LE MAGAZINE DES SCIENCES DE L’UNIVERS EN AFRIQUE

Les projets pour couvrir notre ciel de satellites pour l’internet se poursuivent. Cependant, la société One Web, qui n’a pas réussi à boucler son budget (notamment auprès de son principal actionnaire, Softbank), s’est placée le 27 mars sous la protection du chapitre 11 de la loi américaine sur les faillites. En revanche, la société Starlink poursuit ses lancements par paquets de 60 satellites, environ une fois par mois (7 et 29 janvier, 17 février, 18 mars, 22 avril, début juin…).

Des flashs de satellites Starlink lancés le 29 janvier 2020, compris entre les magnitudes 2 et -2, observés à l’aube du 14 mai 2020, 3 mois et demie après leur lancement. Crédit : Nicolas Biver.

 Les astronomes continuent de se mobiliser. Des représentants de Starlink se sont rendus le 27 avril à la conférence Astro2020 pour discuter avec eux. Elon Musk y a présenté quelques solutions, fondées sur l’orientation des panneaux solaires, et sur la pose de pare-Soleil en mousse.

Indépendamment, plusieurs articles de modélisation des  effets visuels des satellites ont été publiés dans des journaux de recherche. Deux chercheurs de l’Observatoire Austral Européen (ESO) ont modélisé les conséquences pour l’astronomie optique, en considérant les satellites positionnés à leur orbite de travail (donc pas le dernier paquet de 60 en transit). Il y aura, en cas de succès de l’opération, 1100 satellites visibles à chaque endroit du ciel au crépuscule astronomique. La majorité (85 %) sera à moins de 30 degrés d’élévation sur l’horizon, mais 110 d’entre eux seront plus brillants que la magnitude 5. Pour la plupart des télescopes professionnels, 1 % à 3 % des observations seront rendues inexploitables par le passage d’un satellite ; plus grave, pour les télescopes à grand champ, comme le très ambitieux télescope Vera Rubin, 30 % à 40 % des images prises en début et en fin de nuit (une période très importante pour la surveillance des astéroïdes géocroiseurs) seront inutilisables.

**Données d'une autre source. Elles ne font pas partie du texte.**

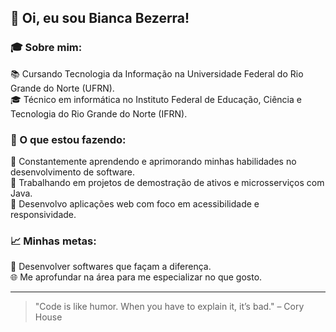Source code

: ## 👋 Oi, eu sou Bianca Bezerra!

### 🎓 Sobre mim:
📚 Cursando Tecnologia da Informação na Universidade Federal do Rio Grande do Norte (UFRN).<br/>
🎓 Técnico em informática no Instituto Federal de Educação, Ciência e Tecnologia do Rio Grande do Norte (IFRN).<br/>
  
### 🌱 O que estou fazendo:

📖 Constantemente aprendendo e aprimorando minhas habilidades no desenvolvimento de software.<br/>
🔄 Trabalhando em projetos de demostração de ativos e microsserviços com Java.<br/>
🤝 Desenvolvo aplicações web com foco em acessibilidade e responsividade.<br/>

### 📈 Minhas metas:

🌟 Desenvolver softwares que façam a diferença. <br/>
🌐 Me aprofundar na área para me especializar no que gosto. <br/>

<hr>

> "Code is like humor. When you have to explain it, it’s bad." – Cory House
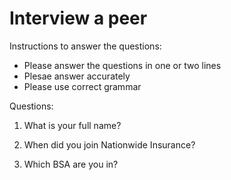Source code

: # Interview a peer #

Instructions to answer the questions:
* Please answer the questions in one or two lines
* Plesae answer accurately
* Please use correct grammar


Questions:

1. What is your full name?

2. When did you join Nationwide Insurance?

3. Which BSA are you in?
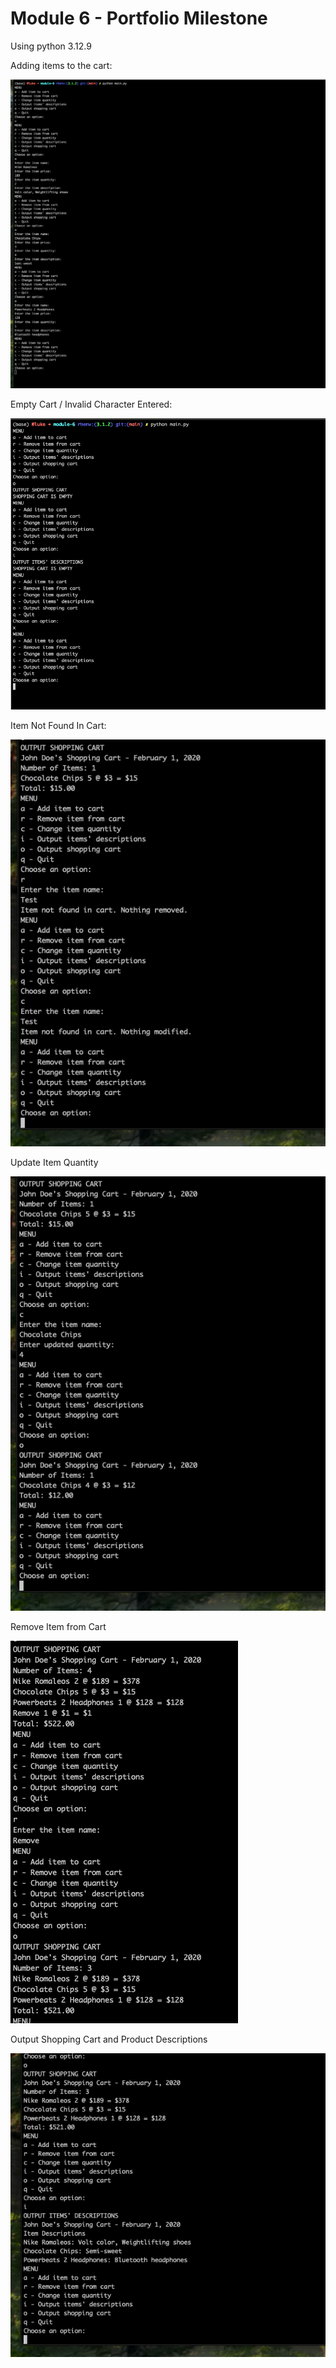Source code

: # Module 6 - Portfolio Milestone

Using python 3.12.9

Adding items to the cart:

![alt text](module_6_add_items_to_cart.png)

Empty Cart / Invalid Character Entered:

![alt text](module_6_empty_cart_invalid_character.png)

Item Not Found In Cart:

![alt text](module_6_item_not_found.png)

Update Item Quantity

![alt text](module_6_update_item_qty.png)

Remove Item from Cart

![alt text](module_6_remove_item_from_cart.png)

Output Shopping Cart and Product Descriptions

![alt text](module_6_output_cart_and_descriptions.png)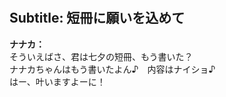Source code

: # 

  
## Subtitle: 短冊に願いを込めて
  
**ナナカ：**  
そういえばさ、君は七夕の短冊、もう書いた？  
ナナカちゃんはもう書いたよん♪　内容はナイショ♪  
はー、叶いますよーに！  
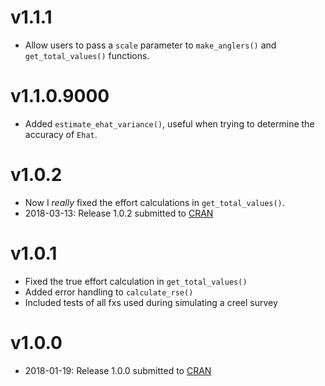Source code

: 
# v1.1.1

* Allow users to pass a `scale` parameter to `make_anglers()` and `get_total_values()` functions.

# v1.1.0.9000

* Added `estimate_ehat_variance()`, useful when trying to determine the accuracy of `Ehat`.

# v1.0.2

* Now I *really* fixed the effort calculations in `get_total_values()`.
* 2018-03-13: Release 1.0.2 submitted to [CRAN](https://cran.r-project.org/package=AnglerCreelSurveySimulation)

# v1.0.1

* Fixed the true effort calculation in `get_total_values()`
* Added error handling to `calculate_rse()`
* Included tests of all fxs used during simulating a creel survey

# v1.0.0

* 2018-01-19: Release 1.0.0 submitted to [CRAN](https://cran.r-project.org/)

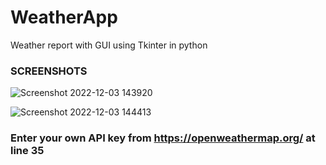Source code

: # WeatherApp
Weather report with GUI using Tkinter in python

### SCREENSHOTS

![Screenshot 2022-12-03 143920](https://user-images.githubusercontent.com/119502929/205433461-4b70d5f8-1060-4f9e-8ccf-7cf18fe909da.png)

![Screenshot 2022-12-03 144413](https://user-images.githubusercontent.com/119502929/205433584-50ff9cd3-b7f1-4f6f-8887-c6f7a95d8945.png)

### Enter your own API key from https://openweathermap.org/ at line 35

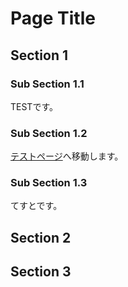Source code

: # Page Title

## Section 1

### Sub Section 1.1

TESTです。

### Sub Section 1.2

[テストページ](./test/test.html)へ移動します。

### Sub Section 1.3

てすとです。

## Section 2

## Section 3
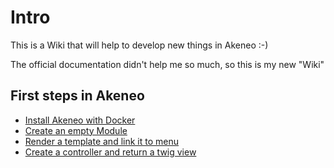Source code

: # Intro

This is a Wiki that will help to develop new things in Akeneo :-)

The official documentation didn't help me so much, so this is my new "Wiki"

## First steps in Akeneo

* [Install Akeneo with Docker](https://github.com/DanielRomanMartinez/Akeneo-Labs/tree/master/Install%20Akeneo%20with%20Docker)
* [Create an empty Module](https://github.com/DanielRomanMartinez/Akeneo-Labs/tree/master/Create%20an%20empty%20Module)
* [Render a template and link it to menu](https://github.com/DanielRomanMartinez/Akeneo-Labs/tree/master/Render%20a%20template%20and%20link%20it%20to%20menu)
* [Create a controller and return a twig view](https://github.com/DanielRomanMartinez/Akeneo-Labs/tree/master/Create%20a%20controller%20and%20return%20a%20twig%20view)
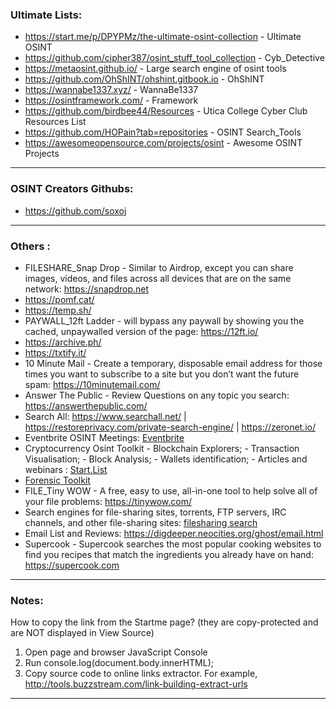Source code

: 
### Ultimate Lists:

* https://start.me/p/DPYPMz/the-ultimate-osint-collection - Ultimate OSINT
* https://github.com/cipher387/osint_stuff_tool_collection - Cyb_Detective 
* https://metaosint.github.io/ - Large search engine of osint tools 
* https://github.com/OhShINT/ohshint.gitbook.io - OhShINT
* https://wannabe1337.xyz/ - WannaBe1337
* https://osintframework.com/ - Framework
* https://github.com/birdbee44/Resources - Utica College Cyber Club Resources List
* https://github.com/HOPain?tab=repositories - OSINT Search_Tools
* https://awesomeopensource.com/projects/osint - Awesome OSINT Projects

* * *

### OSINT Creators Githubs: 

* https://github.com/soxoj


* * * 

### Others :

* FILESHARE_Snap Drop - Similar to Airdrop, except you can share images, videos, and files across all devices that are on the same network: https://snapdrop.net 
* https://pomf.cat/
* https://temp.sh/
* PAYWALL_12ft Ladder - will bypass any paywall by showing you the cached, unpaywalled version of the page: https://12ft.io/
* https://archive.ph/
* https://txtify.it/
* 10 Minute Mail - Create a temporary, disposable email address for those times you want to subscribe to a site but you don’t want the future spam: https://10minutemail.com/ 
* Answer The Public - Review Questions on any topic you search: https://answerthepublic.com/
* Search All: https://www.searchall.net/ | https://restoreprivacy.com/private-search-engine/ | https://zeronet.io/
* Eventbrite OSINT Meetings: [Eventbrite](https://www.eventbrite.com/d/online/free--events/osint/?page=1)
* Cryptocurrency Osint Toolkit - Blockchain Explorers; - Transaction Visualisation; - Block Analysis; - Wallets identification; - Articles and webinars : [Start.List](https://start.me/p/ek4rxK/cryptocurrency-osint)
* [Forensic Toolkit](https://start.me/p/q6mw4Q/forensics)
* FILE_Tiny WOW - A free, easy to use, all-in-one tool to help solve all of your file problems: https://tinywow.com/
* Search engines for file-sharing sites, torrents, FTP servers, IRC channels, and other file-sharing sites: [filesharing search](https://github.com/cipher387/osint_stuff_tool_collection#filesharingsearchengines)
* Email List and Reviews: https://digdeeper.neocities.org/ghost/email.html
* Supercook - Supercook searches the most popular cooking websites to find you recipes that match the ingredients you already have on hand: https://supercook.com

* * *

### Notes: 

How to copy the link from the Startme page?
(they are copy-protected and are NOT displayed in View Source)

1. Open page and browser JavaScript Console
2. Run console.log(document.body.innerHTML);
3. Copy source code to online links extractor. For example, http://tools.buzzstream.com/link-building-extract-urls

* * * 
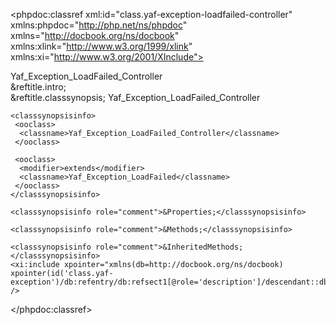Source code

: <?xml version="1.0" encoding="utf-8"?>
<!-- $Revision: 320218 $ -->

<phpdoc:classref xml:id="class.yaf-exception-loadfailed-controller" xmlns:phpdoc="http://php.net/ns/phpdoc" xmlns="http://docbook.org/ns/docbook" xmlns:xlink="http://www.w3.org/1999/xlink" xmlns:xi="http://www.w3.org/2001/XInclude">

 <title>The Yaf_Exception_LoadFailed_Controller class</title>
 <titleabbrev>Yaf_Exception_LoadFailed_Controller</titleabbrev>

 <partintro>

<!-- {{{ Yaf_Exception_LoadFailed_Controller intro -->
  <section xml:id="yaf-exception-loadfailed-controller.intro">
   &reftitle.intro;
   <para>

   </para>
  </section>
<!-- }}} -->

  <section xml:id="yaf-exception-loadfailed-controller.synopsis">
   &reftitle.classsynopsis;

<!-- {{{ Synopsis -->
   <classsynopsis>
    <ooclass><classname>Yaf_Exception_LoadFailed_Controller</classname></ooclass>

<!-- {{{ Class synopsis -->
    <classsynopsisinfo>
     <ooclass>
      <classname>Yaf_Exception_LoadFailed_Controller</classname>
     </ooclass>
     
     <ooclass>
      <modifier>extends</modifier>
      <classname>Yaf_Exception_LoadFailed</classname>
     </ooclass>
    </classsynopsisinfo>
<!-- }}} -->
    <classsynopsisinfo role="comment">&Properties;</classsynopsisinfo>
    
    <classsynopsisinfo role="comment">&Methods;</classsynopsisinfo>
    
    <classsynopsisinfo role="comment">&InheritedMethods;</classsynopsisinfo>
    <xi:include xpointer="xmlns(db=http://docbook.org/ns/docbook) xpointer(id('class.yaf-exception')/db:refentry/db:refsect1[@role='description']/descendant::db:methodsynopsis[1])" />

   </classsynopsis>
<!-- }}} -->
  </section>

  
<!-- {{{ Yaf_Exception_LoadFailed_Controller properties -->
<!-- }}} -->

 </partintro>

</phpdoc:classref>

<!-- Keep this comment at the end of the file
Local variables:
mode: sgml
sgml-omittag:t
sgml-shorttag:t
sgml-minimize-attributes:nil
sgml-always-quote-attributes:t
sgml-indent-step:1
sgml-indent-data:t
indent-tabs-mode:nil
sgml-parent-document:nil
sgml-default-dtd-file:"~/.phpdoc/manual.ced"
sgml-exposed-tags:nil
sgml-local-catalogs:nil
sgml-local-ecat-files:nil
End:
vim600: syn=xml fen fdm=syntax fdl=2 si
vim: et tw=78 syn=sgml
vi: ts=1 sw=1
-->

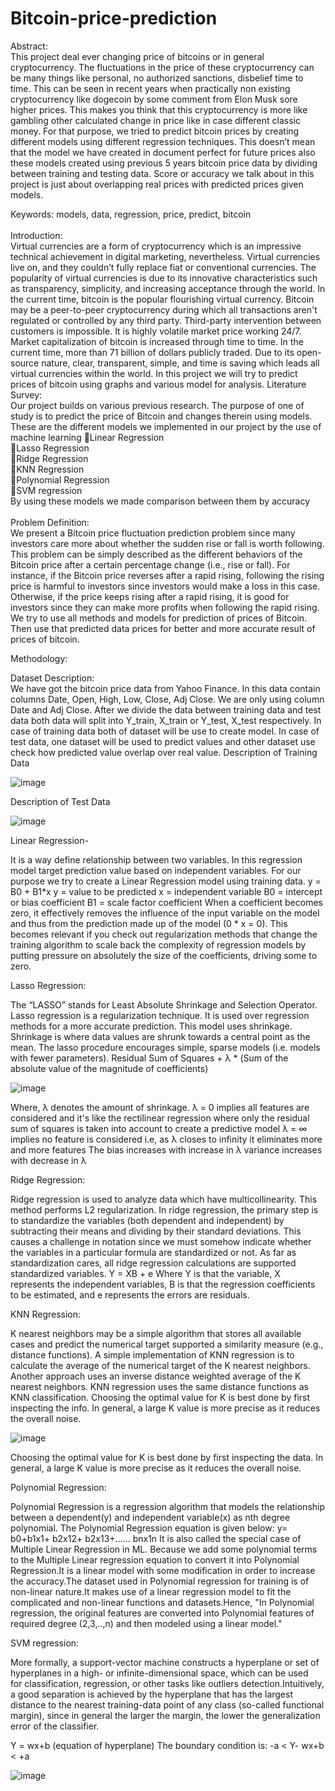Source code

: # Bitcoin-price-prediction

Abstract:<br />
This project deal ever changing price of bitcoins or in general cryptocurrency. The fluctuations in the price of these cryptocurrency can be many things like personal, no authorized sanctions, disbelief time to time. This can be seen in recent years when practically non existing cryptocurrency like dogecoin by some comment from Elon Musk sore higher prices. This makes you think that this cryptocurrency is more like gambling other calculated change in price like in case different classic money. For that purpose, we tried to predict bitcoin prices by creating different models using different regression techniques.
This doesn’t mean that the model we have created in document perfect for future prices also these models created using previous 5 years bitcoin price data by dividing between training and testing data. Score or accuracy we talk about in this project is just about overlapping real prices with predicted prices given models.

Keywords: models, data, regression, price, predict, bitcoin<br /><br />
Introduction:<br />
Virtual currencies are a form of cryptocurrency which is an impressive technical achievement in digital marketing, nevertheless. Virtual currencies live on, and they couldn’t fully replace fiat or conventional currencies. The popularity of virtual currencies is due to its innovative characteristics such as transparency, simplicity, and increasing acceptance through the world. In the current time, bitcoin is the popular flourishing virtual currency. Bitcoin may be a peer-to-peer cryptocurrency during which all transactions aren't regulated or controlled by any third party. Third-party intervention between customers is impossible. It is highly volatile market price working 24/7. Market capitalization of bitcoin is increased through time to time. In the current time, more than 71 billion of dollars publicly traded. Due to its open-source nature, clear, transparent, simple, and time is saving which leads all virtual currencies within the world. In this project we will try to predict prices of bitcoin using graphs and various model for analysis.
Literature Survey:<br />
Our project builds on various previous research. The purpose of one of study is to predict the price of Bitcoin and changes therein using models.
These are the different models we implemented in our project by the use of machine learning
Linear Regression<br />
Lasso Regression<br />
Ridge Regression<br />
KNN Regression<br />
Polynomial Regression<br />
SVM regression<br />
By using these models we made comparison between them by accuracy<br /><br />
Problem Definition:<br />
We present a Bitcoin price fluctuation prediction problem since many investors care more about whether the sudden rise or fall is worth following. This problem can be simply described as the different behaviors of the Bitcoin price after a certain percentage change (i.e., rise or fall). For instance, if the Bitcoin price reverses after a rapid rising, following the rising price is harmful to investors since investors would make a loss in this case. Otherwise, if the price keeps rising after a rapid rising, it is good for investors since they can make more profits when following the rapid rising. We try to use all methods and models for prediction of prices of Bitcoin. Then use that predicted data prices for better and more accurate result of prices of bitcoin.

Methodology:<br />

Dataset Description:<br />
We have got the bitcoin price data from Yahoo Finance. In this data contain columns Date, Open, High, Low, Close, Adj Close. We are only using column Date and Adj Close. After we divide the data between training data and test data both data will split into Y_train, X_train or Y_test, X_test respectively. In case of training data both of dataset will be use to create model. In case of test data, one dataset will be used to predict values and other dataset use check how predicted value overlap over real value.
Description of Training Data

![image](https://user-images.githubusercontent.com/72352984/130312752-baf29494-92c5-44dc-8035-4585987930e2.png)

Description of Test Data

![image](https://user-images.githubusercontent.com/72352984/130312758-462ec850-5e2a-4cde-a255-84d7b6906dd2.png)

Linear Regression-

It is a way define relationship between two variables. In this regression model target prediction value based on independent variables. For our purpose we try to create a Linear Regression model using training data. 
y = B0 + B1*x
y = value to be predicted
x = independent variable
B0 = intercept or bias coefficient
B1 = scale factor coefficient
When a coefficient becomes zero, it effectively removes the influence of the input variable on the model and thus from the prediction made up of the model (0 * x = 0). This becomes relevant if you check out regularization methods that change the training algorithm to scale back the complexity of regression models by putting pressure on absolutely the size of the coefficients, driving some to zero.

Lasso Regression:

The “LASSO” stands for Least Absolute Shrinkage and Selection Operator. Lasso regression is a regularization technique. It is used over regression methods for a more accurate prediction. This model uses shrinkage. Shrinkage is where data values are shrunk towards a central point as the mean. The lasso procedure encourages simple, sparse models (i.e. models with fewer parameters).
Residual Sum of Squares + λ * (Sum of the absolute value of the magnitude of coefficients)

![image](https://user-images.githubusercontent.com/72352984/130312791-c7843e97-2e28-4ed5-aebd-35c884b49507.png)


Where,
λ denotes the amount of shrinkage.
λ = 0 implies all features are considered and it's like the rectilinear regression where only the residual sum of squares is taken into account to create a predictive model
λ = ∞ implies no feature is considered i.e, as λ closes to infinity it eliminates more and more features
The bias increases with increase in λ
variance increases with decrease in λ

Ridge Regression:

Ridge regression is used to analyze data which have multicollinearity. This method performs L2 regularization. In ridge regression, the primary step is to standardize the variables (both dependent and independent) by subtracting their means and dividing by their standard deviations. This causes a challenge in notation since we must somehow indicate whether the variables in a particular formula are standardized or not. As far as standardization cares, all ridge regression calculations are supported standardized variables.
Y = XB + e
Where Y is that the variable, X represents the independent variables, B is that the regression coefficients to be estimated, and e represents the errors are residuals.

KNN Regression:

K nearest neighbors may be a simple algorithm that stores all available cases and predict the numerical target supported a similarity measure (e.g., distance functions). A simple implementation of KNN regression is to calculate the average of the numerical target of the K nearest neighbors. Another approach uses an inverse distance weighted average of the K nearest neighbors. KNN regression uses the same distance functions as KNN classification.
Choosing the optimal value for K is best done by first inspecting the info. In general, a large K value is more precise as it reduces the overall noise.

![image](https://user-images.githubusercontent.com/72352984/130312811-a6e146d6-d9c3-4bca-ad46-0322b50a5389.png)

Choosing the optimal value for K is best done by first inspecting the data. In general, a large K value is more precise as it reduces the overall noise.

Polynomial Regression:

Polynomial Regression is a regression algorithm that models the relationship between a dependent(y) and independent variable(x) as nth degree polynomial. The Polynomial Regression equation is given below:
                              y= b0+b1x1+ b2x12+ b2x13+...... bnx1n
It is also called the special case of Multiple Linear Regression in ML. Because we add some polynomial terms to the Multiple Linear regression equation to convert it into Polynomial Regression.It is a linear model with some modification in order to increase the accuracy.The dataset used in Polynomial regression for training is of non-linear nature.It makes use of a linear regression model to fit the complicated and non-linear functions and datasets.Hence, "In Polynomial regression, the original features are converted into Polynomial features of required degree (2,3,..,n) and then modeled using a linear model."

SVM regression:

More formally, a support-vector machine constructs a hyperplane or set of hyperplanes in a high- or infinite-dimensional space, which can be used for classification, regression, or other tasks like outliers detection.Intuitively, a good separation is achieved by the hyperplane that has the largest distance to the nearest training-data point of any class (so-called functional margin), since in general the larger the margin, the lower the generalization error of the classifier.

Y = wx+b (equation of hyperplane)
The boundary condition is:
-a < Y- wx+b < +a 


![image](https://user-images.githubusercontent.com/72352984/130312841-27ed42f6-a767-4c6f-8f02-520054f165d0.png)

Elon Musk, fondateur de SpaceX, est coutumier de déclarations inattendues ou fantasques sur Twitter, à propos de sa vie privée ou de ses projets. Cependant, la communication est sobre de la part de Gwyne E. Shotwell, la présidente et directrice exécutive de SpaceX, et les projets de la compagnie semblent avancer à bon train. Même si l’on ne peut en prévoir les résultats, SpaceX montre une bonne volonté à l’égard des astronomes. En sera-t-il ainsi avec les projets en gestation des autres compagnies ? La pollution visuelle et celle des mesures scientifiques, qui ne sont actuellement régies par aucun accord international, seront-elles systématiquement prises en compte dans le futur ? Les flottes géantes de satellites font émerger une problématique environnementale de plus, où il faut équilibrer progrès et protection de l’environnement.